2025 is about to end as I write these words, that is, 23 years after Eric Meyer wrote this, and well, clearly nobody paid attention. Content whose titles end with the words “Considered Harmful” keep on being featured on Hacker News and Reddit every so often.

In a more sarcastic tone, Pastor Manul Laphroaig claimed in a sermon that:

Pouring myself another, I say “Dijkstra’s advice goes well enough if you wish to program software. It is true that BASIC is a horrid language for writing complex software, but consider again the educational value of spaghetti code.

“Dijkstra says that a mind exposed to BASIC can never become a good programmer. While I trust his opinion on algorithms, his thoughts on BASIC are racist horse shit.

Amen.

There are, however, two things we would like to say about “Considered Harmful”. Spoiler alert: neither of them is positive.

First, there is an inherently abhorrent philosophical aspect that permeates the concept of “X Considered Harmful” in the minds of developers (in particular, younger generations thereof). By cataloging subject X as dangerous, it institutionalizes a rhetorical violence around it, automatically signaling a tribal feeling of belonging.
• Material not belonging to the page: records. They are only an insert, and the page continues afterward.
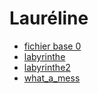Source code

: # Lauréline

* [fichier base 0](./base_0.html)
* [labyrinthe](./labyrinthe.html)
* [labyrinthe2](./labyrinthe2.html)
* [what_a_mess](what_a_mess_laureline.html)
Acknowledging the (supposed) evil described in a “Considered Harmful” piece, automatically place consumers as part of an enlightened group, all wearing the same imaginary rallying symbol around their necks, perpetuating a (potentially toxic) shibboleth across time and space. Taken without context, such “ethical imperatives” imply moral and/or professional neglect from practitioners. Harassment, exclusion, and distress ensues.

Second, we think of it as a shortcut to intellectual laziness; “Considered Harmful” stuff is often used to shut down debate, to force an “objective” truth upon the minds of others, and to avoid all nuance in favor of a binary narrative.

The death of “it depends”, if you will. The altar where contextual awareness is sacrificed.

Being human means, to a large degree, spending our younger years mindlessly identifying the enemy of our friend as our own enemy. On the other hand, growth means learning to spot the occasions when such thought patterns arise, and consciously elaborating on them, leaving dogma and hormones aside.

Software developers and programmers pride themselves (and rightfully so!) of the cognitive abilities they possess, allowing them to solve the most intricate problems with code. It is the fervent wish of the authors of this magazine, and a common thread across all of our writing, to see all of us use some of that CPU power to identify our own shortcomings and biases.